Elegant homes, regardless of period or architecture, have one thing in common--custom millwork and mouldings. Great millwork is what takes a basic box of a room and transforms it into anything you want it to be--an traditional English gentleman's study, a Venetian dining room, or a French boudoir.
You're familiar with the standard sorts of millwork--the basic baseboards, quarter rounds, crown molding and the like. But to really bring your home up a notch or two, consider some of the more unconventional options. They'll give your home a huge style boost without a huge investment.

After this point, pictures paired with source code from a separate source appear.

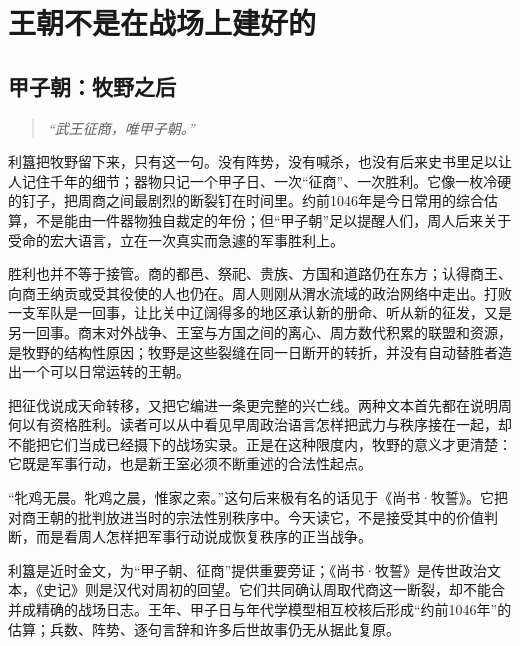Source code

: \section{王朝不是在战场上建好的}

\subsection{甲子朝：牧野之后}


\begin{quote}
\centering\itshape “武王征商，唯甲子朝。”
\end{quote}

利簋把牧野留下来，只有这一句。没有阵势，没有喊杀，也没有后来史书里足以让人记住千年的细节；器物只记一个甲子日、一次“征商”、一次胜利。它像一枚冷硬的钉子，把周商之间最剧烈的断裂钉在时间里。约前1046年是今日常用的综合估算，不是能由一件器物独自裁定的年份；但“甲子朝”足以提醒人们，周人后来关于受命的宏大语言，立在一次真实而急遽的军事胜利上。

胜利也并不等于接管。商的都邑、祭祀、贵族、方国和道路仍在东方；认得商王、向商王纳贡或受其役使的人也仍在。周人则刚从渭水流域的政治网络中走出。打败一支军队是一回事，让比关中辽阔得多的地区承认新的册命、听从新的征发，又是另一回事。商末对外战争、王室与方国之间的离心、周方数代积累的联盟和资源，是牧野的结构性原因；牧野是这些裂缝在同一日断开的转折，并没有自动替胜者造出一个可以日常运转的王朝。



把征伐说成天命转移，又把它编进一条更完整的兴亡线。两种文本首先都在说明周何以有资格胜利。读者可以从中看见早周政治语言怎样把武力与秩序接在一起，却不能把它们当成已经摄下的战场实录。正是在这种限度内，牧野的意义才更清楚：它既是军事行动，也是新王室必须不断重述的合法性起点。

\begin{textwindow}[《尚书·牧誓》不是战地录音]
“牝鸡无晨。牝鸡之晨，惟家之索。”这句后来极有名的话见于《尚书·牧誓》。它把对商王朝的批判放进当时的宗法性别秩序中。今天读它，不是接受其中的价值判断，而是看周人怎样把军事行动说成恢复秩序的正当战争。
\end{textwindow}

\begin{sourcenote}[牧野能证实到哪里]
利簋是近时金文，为“甲子朝、征商”提供重要旁证；《尚书·牧誓》是传世政治文本，《史记》则是汉代对周初的回望。它们共同确认周取代商这一断裂，却不能合并成精确的战场日志。王年、甲子日与年代学模型相互校核后形成“约前1046年”的估算；兵数、阵势、逐句言辞和许多后世故事仍无从据此复原。
\end{sourcenote}

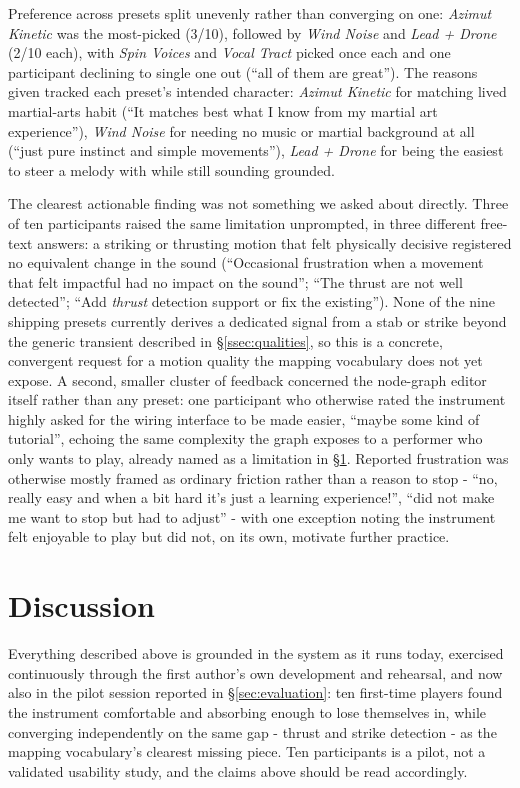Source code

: \documentclass[a4paper,10pt,oneside]{article}
\newcommand{\preset}[1]{\textit{#1}}
\begin{document}
\begin{sloppy}
Preference across presets split unevenly rather than converging on one: \preset{Azimut
Kinetic} was the most-picked (3/10), followed by \preset{Wind Noise} and \preset{Lead +
Drone} (2/10 each), with \preset{Spin Voices} and \preset{Vocal Tract} picked once each and
one participant declining to single one out (``all of them are great''). The reasons given
tracked each preset's intended character: \preset{Azimut Kinetic} for matching lived
martial-arts habit (``It matches best what I know from my martial art experience''),
\preset{Wind Noise} for needing no music or martial background at all (``just pure
instinct and simple movements''), \preset{Lead + Drone} for being the easiest to steer a
melody with while still sounding grounded.

The clearest actionable finding was not something we asked about directly. Three of ten
participants raised the same limitation unprompted, in three different free-text answers:
a striking or thrusting motion that felt physically decisive registered no equivalent
change in the sound (``Occasional frustration when a movement that felt impactful had no
impact on the sound''; ``The thrust are not well detected''; ``Add \emph{thrust} detection
support or fix the existing''). None of the nine shipping presets currently derives a
dedicated signal from a stab or strike beyond the generic transient described in
\S\ref{ssec:qualities}, so this is a concrete, convergent request for a motion quality the
mapping vocabulary does not yet expose. A second, smaller cluster of feedback concerned the
node-graph editor itself rather than any preset: one participant who otherwise rated the
instrument highly asked for the wiring interface to be made easier, ``maybe some kind of
tutorial'', echoing the same complexity the graph exposes to a performer who only wants to
play, already named as a limitation in \S\ref{sec:discussion}. Reported frustration was
otherwise mostly framed as ordinary friction rather than a reason to stop - ``no, really
easy and when a bit hard it's just a learning experience!'', ``did not make me want to stop
but had to adjust'' - with one exception noting the instrument felt enjoyable to play but
did not, on its own, motivate further practice.

\section{Discussion}
\label{sec:discussion}

Everything described above is grounded in the system as it runs today, exercised
continuously through the first author's own development and rehearsal, and now also in
the pilot session reported in \S\ref{sec:evaluation}: ten first-time players found the
instrument comfortable and absorbing enough to lose themselves in, while converging
independently on the same gap - thrust and strike detection - as the mapping
vocabulary's clearest missing piece. Ten participants is a pilot, not a validated
usability study, and the claims above should be read accordingly.


\end{sloppy}
\end{document}
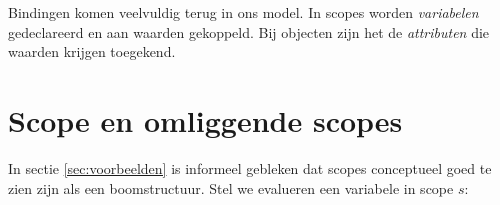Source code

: 
Bindingen komen veelvuldig terug in ons model. In scopes worden \emph{variabelen} gedeclareerd en aan waarden gekoppeld. Bij objecten zijn het de \emph{attributen} die waarden krijgen toegekend.

\section{Scope en omliggende scopes}

In sectie \ref{sec:voorbeelden} is informeel gebleken dat scopes conceptueel goed te zien zijn als een boomstructuur. Stel we evalueren een variabele  in scope $s$:

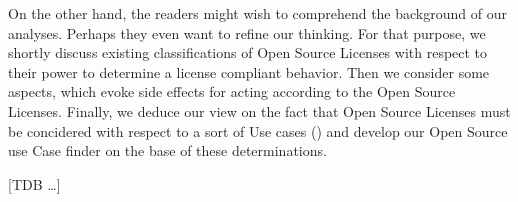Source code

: On the other hand, the readers might wish to comprehend the background of our
analyses. Perhaps they even want to refine our thinking. For that purpose, we
shortly discuss existing classifications of Open Source Licenses with respect to
their power to determine a license compliant behavior. Then we consider some
aspects, which evoke side effects for acting according to the Open Source
Licenses. Finally, we deduce our view on the fact that Open Source Licenses must be
concidered with respect to a sort of Use cases () and develop our Open Source use
Case finder on the base of these determinations.


[TDB \ldots]

%
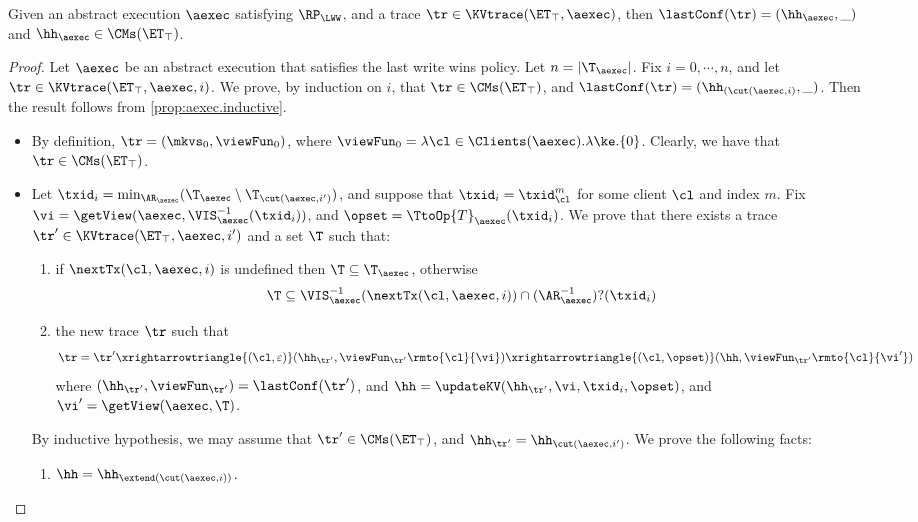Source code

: \begin{proposition}
\label{prop:aexec2kvtrace}
Given an abstract execution $\aexec$ satisfying $\RP_{\LWW}$, 
and a trace $\tr \in \KVtrace(\ET_{\top}, \aexec)$,
then $\lastConf(\tr) = (\hh_{\aexec}, \_)$ and $\hh_{\aexec} \in \CMs(\ET_{\top})$. 
\end{proposition}
\begin{proof}
Let $\aexec$ be an abstract execution that satisfies the last write wins policy. 
Let $n = \lvert \T_{\aexec} \rvert$. Fix $i =0,\cdots, n$, 
and let $\tr \in \KVtrace(\ET_{\top}, \aexec, i)$. We prove, by 
induction on $i$, that $\tr \in \CMs(\ET_{\top})$, and 
$\lastConf(\tr) = (\hh_{(\cut(\aexec, i)}, \_)$. 
Then the result follows from  \cref{prop:aexec.inductive}.

\begin{itemize}
\item {} By definition, $\tr = (\mkvs_{0}, \viewFun_{0})$, 
where $\viewFun_{0} = \lambda \cl \in \Clients(\aexec). \lambda \ke.\{0\}$. 
Clearly, we have that $\tr \in \CMs(\ET_{\top})$. 
\item {} Let $\txid_{i} = \min_{\AR_{\aexec}}(\T_{\aexec} \setminus \T_{\cut(\aexec, i')})$, 
and suppose that $\txid_{i} = \txid_{\cl}^{m}$ for some client $\cl$ and index $m$. 
Fix $\vi = \getView(\aexec, \VIS_{\aexec}^{-1}(\txid_{i}))$, and  $\opset = \TtoOp{T}_{\aexec}(\txid_{i})$.
We prove that there exists a trace $\tr' \in \KVtrace(\ET_{\top}, \aexec, i')$ and a set 
$\T$ such that: 
\begin{enumerate}
\item if $\nextTx(\cl, \aexec, i)$ is undefined then $\T \subseteq \T_{\aexec}$, otherwise 
\[
    \T \subseteq \VIS^{-1}_{\aexec}(\nextTx(\cl, \aexec, i)) \cap (\AR_{\aexec}^{-1})?(\txid_{i})
\]
\item the new trace \( \tr \) such that
\[
\tr = \tr' \xrightarrowtriangle{(\cl, \varepsilon)} (\hh_{\tr'}, \viewFun_{\tr'}\rmto{\cl}{\vi}) \xrightarrowtriangle{(\cl, \opset)} 
(\hh,  \viewFun_{\tr'}\rmto{\cl}{\vi'})
\]
where $(\hh_{\tr'}, \viewFun_{\tr'}) = \lastConf(\tr')$, and $\hh = \updateKV(\hh_{\tr'}, \vi, \txid_{i}, \opset)$, 
and $\vi' = \getView(\aexec, \T)$.
\end{enumerate}
By inductive hypothesis, we may assume that $\tr' \in \CMs(\ET_{\top})$, and $\hh_{\tr'} = \hh_{\cut(\aexec, i')}$. 
We prove the following facts: 
\begin{enumerate}
\item $\hh = \hh_{\extend(\cut(\aexec, i))}$. 

\end{enumerate}
\end{itemize}
\end{proof}
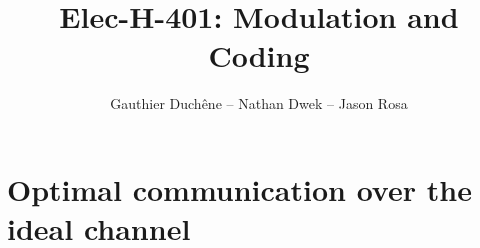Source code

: 

\title{Elec-H-401: Modulation and Coding}
\author{Gauthier Duchêne -- Nathan Dwek -- Jason Rosa}
\date{}


\maketitle
\tableofcontents
\clearpage
\hypersetup{allcolors = link}

\section{Optimal communication over the ideal channel}




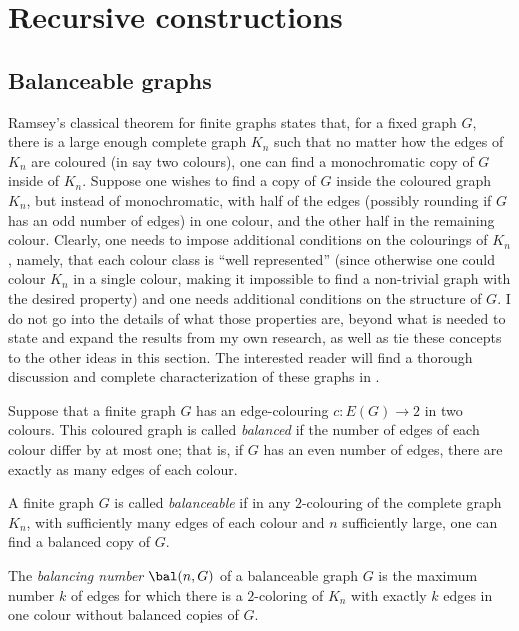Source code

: 
\section{Recursive constructions}\label{sec:recursive_constructions}

\subsection{Balanceable graphs}\label{subsec:amoebas_bal}

Ramsey's classical theorem for finite graphs states that, for a fixed graph $G$, there is a large enough complete graph $K_n$ such that no matter how the edges of $K_n$ are coloured (in say two colours), one can find a monochromatic copy of $G$ inside of $K_n$.
Suppose one wishes to find a copy of $G$ inside the coloured graph $K_n$, but instead of monochromatic, with half of the edges (possibly rounding if $G$ has an odd number of edges) in one colour, and the other half in the remaining colour.
Clearly, one needs to impose additional conditions on the colourings of $K_n$, namely, that each colour class is ``well represented'' (since otherwise one could colour $K_n$ in a single colour, making it impossible to find a non-trivial graph with the desired property) and one needs additional conditions on the structure of $G$.
I do not go into the details of what those properties are, beyond what is needed to state and expand the results from my own research, as well as tie these concepts to the other ideas in this section.
The interested reader will find a thorough discussion and complete characterization of these graphs in \cite[Section~2]{unavoidable_chromatic}.

\begin{definition}\label{def:balancing_num}
    Suppose that a finite graph $G$ has an edge-colouring $c\colon E(G)\to2$ in two colours.
    This coloured graph is called \emph{balanced} if the number of edges of each colour differ by at most one; that is, if $G$ has an even number of edges, there are exactly as many edges of each colour.

    A finite graph $G$ is called \emph{balanceable} if in any $2$-colouring of the complete graph $K_n$, with sufficiently many edges of each colour and $n$ sufficiently large, one can find a balanced copy of $G$.

    The \emph{balancing number} $\bal(n,G)$ of a balanceable graph $G$ is the maximum number $k$ of edges for which there is a $2$-coloring of $K_n$ with exactly $k$ edges in one colour without balanced copies of $G$.
\end{definition}

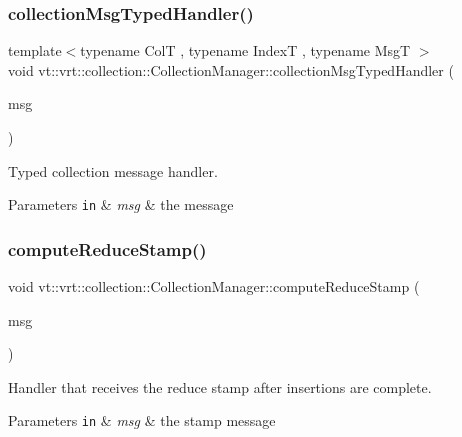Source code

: \subsubsection{\texorpdfstring{collection\+Msg\+Typed\+Handler()}{collectionMsgTypedHandler()}}
{\footnotesize\ttfamily template$<$typename ColT , typename IndexT , typename MsgT $>$ \\
void vt\+::vrt\+::collection\+::\+Collection\+Manager\+::collection\+Msg\+Typed\+Handler (\begin{DoxyParamCaption}\item[{MsgT $\ast$}]{msg }\end{DoxyParamCaption})\hspace{0.3cm}{\ttfamily [static]}}



Typed collection message handler. 


\begin{DoxyParams}[1]{Parameters}
\mbox{\tt in}  & {\em msg} & the message \\
\hline
\end{DoxyParams}
\mbox{\label{structvt_1_1vrt_1_1collection_1_1_collection_manager_aee32428b23705756658c5e27f336725e}} 
\subsubsection{\texorpdfstring{compute\+Reduce\+Stamp()}{computeReduceStamp()}}
{\footnotesize\ttfamily void vt\+::vrt\+::collection\+::\+Collection\+Manager\+::compute\+Reduce\+Stamp (\begin{DoxyParamCaption}\item[{\hyperlink{structvt_1_1vrt_1_1collection_1_1_collection_stamp_msg}{Collection\+Stamp\+Msg} $\ast$}]{msg }\end{DoxyParamCaption})\hspace{0.3cm}{\ttfamily [static]}}



Handler that receives the reduce stamp after insertions are complete. 


\begin{DoxyParams}[1]{Parameters}
\mbox{\tt in}  & {\em msg} & the stamp message \\
\hline
\end{DoxyParams}
\mbox{\label{structvt_1_1vrt_1_1collection_1_1_collection_manager_a779338baed0f13c1e96b498560db9cbc}} 
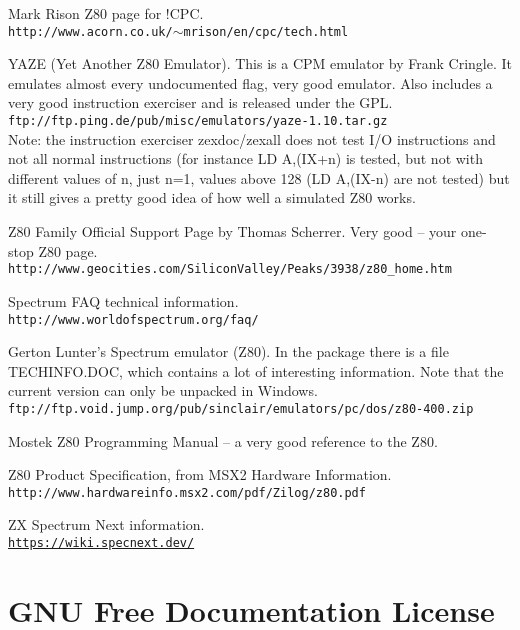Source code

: \documentclass[twoside,openright,a4paper]{book}
\begin{document}
\begin{thebibliography}{}

	  Mark Rison Z80 page for !CPC. \\
	{\tt \small http://www.acorn.co.uk/$\sim$mrison/en/cpc/tech.html}

	 YAZE (Yet Another Z80 Emulator). This is a CPM emulator by Frank Cringle. It emulates almost every undocumented flag, very good emulator. Also includes a very good instruction exerciser and is released under the GPL. \\
	{\tt \small ftp://ftp.ping.de/pub/misc/emulators/yaze-1.10.tar.gz} \\
	Note: the instruction exerciser zexdoc/zexall does not test I/O instructions and not all normal instructions (for instance LD A,(IX+n) is tested, but not with different values of n, just n=1, values above 128 (LD A,(IX-n) are not tested) but it still gives a pretty good idea of how well a simulated Z80 works.

	 Z80 Family Official Support Page by Thomas Scherrer. Very good -- your one-stop Z80 page. \\
	{\tt \small http://www.geocities.com/SiliconValley/Peaks/3938/z80\_home.htm}

	 Spectrum FAQ technical information. \\
	{\tt \small http://www.worldofspectrum.org/faq/}

	 Gerton Lunter's Spectrum emulator (Z80). In the package there is a file TECHINFO.DOC, which contains a lot of interesting information. Note that the current version can only be unpacked in Windows. \\
	{\tt \small ftp://ftp.void.jump.org/pub/sinclair/emulators/pc/dos/z80-400.zip}

	 Mostek Z80 Programming Manual -- a very good reference to the Z80.

	 Z80 Product Specification, from MSX2 Hardware Information. \\
	{\tt \small http://www.hardwareinfo.msx2.com/pdf/Zilog/z80.pdf}

	 ZX Spectrum Next information. \\
	{\tt \small \url{https://wiki.specnext.dev/}}

\end{thebibliography}




\chapter{GNU Free Documentation License}
\label{gfdl}
\end{document}
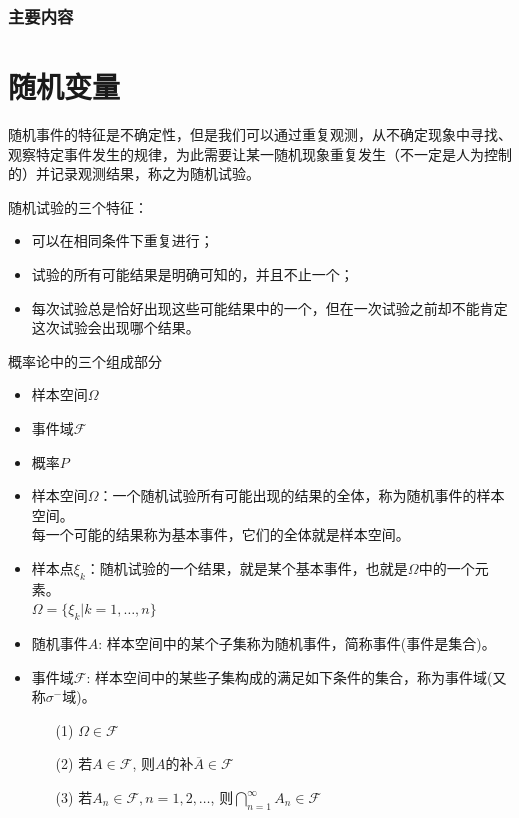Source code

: \begin{frame}
  \frametitle{主要内容}
  \tableofcontents[hideallsubsections]
\end{frame}

\section{随机变量}

\begin{frame}
随机事件的特征是不确定性，但是我们可以通过重复观测，从不确定现象中寻找、观察特定事件发生的规律，为此需要让某一随机现象重复发生（不一定是人为控制的）并记录观测结果，称之为随机试验。

随机试验的三个特征：
\begin{itemize}
	\item 可以在相同条件下重复进行；
	\item 试验的所有可能结果是明确可知的，并且不止一个；
	\item 每次试验总是恰好出现这些可能结果中的一个，但在一次试验之前却不能肯定这次试验会出现哪个结果。
\end{itemize}

\end{frame}

\begin{frame}{概率论中的三个组成部分}
\begin{itemize}
	\item 样本空间$\Omega$
	\item 事件域$\mathcal{F}$
	\item 概率$P$
\end{itemize}
\end{frame}


\begin{frame}
\begin{itemize}
	\item 样本空间$\Omega$：一个随机试验所有可能出现的结果的全体，称为随机事件的样本空间。\\
	每一个可能的结果称为基本事件，它们的全体就是样本空间。
	\item 样本点$\xi_k$：随机试验的一个结果，就是某个基本事件，也就是$\Omega$中的一个元素。\\
	$\Omega=\{\xi_k|k=1,\dots,n\}$
	\item 随机事件$A$: 样本空间中的某个子集称为随机事件，简称事件(事件是集合)。
    \item 事件域$\mathcal{F}$: 样本空间中的某些子集构成的满足如下条件的集合，称为事件域(又称$\sigma^-$域)。
	\begin{itemize}
		\item[(1)] $\Omega\in\mathcal{F}$
		\item[(2)] 若$A\in\mathcal{F}$, 则$A$的补$\overline{A}\in\mathcal{F}$
		\item[(3)] 若$A_n\in\mathcal{F}, n=1,2,\dots$, 则$\bigcap\limits_{n=1}^{\infty}A_n\in\mathcal{F}$
	\end{itemize}
\end{itemize}
\end{frame}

A cornice is a horizontal decorative molding that crowns a furniture or building, and is found in both exterior and interior design. In ancient Greek architecture, the cornice tops the tri-part (architrave and frieze being the other components) design element. Cornices can be installed to cover window treatment hardware. American Federal architecture, known as Adam style in England, features small dentil cornices atop windows and doorways. Other features of the Federal style include double hung windows with thin muntins separating the panes in a six-over-six pattern, a concept easily recreated today.
A corbel is a decorative device that projects from the wall as a support for something else, like a mantel. They were originally designed as a structural brace rather than an architectural element, although they have evolved to be as beautiful as they are functional. The iconic corbel is an acanthus leaf--in wood form it is stained, gilded, or painted, and adds a quick pop of classical design to the room. Corbels are a must-have feature in modern kitchen design; the wide variety of styles and material make them the perfect foil for a chef's range and vent hood, cabinets, and islands.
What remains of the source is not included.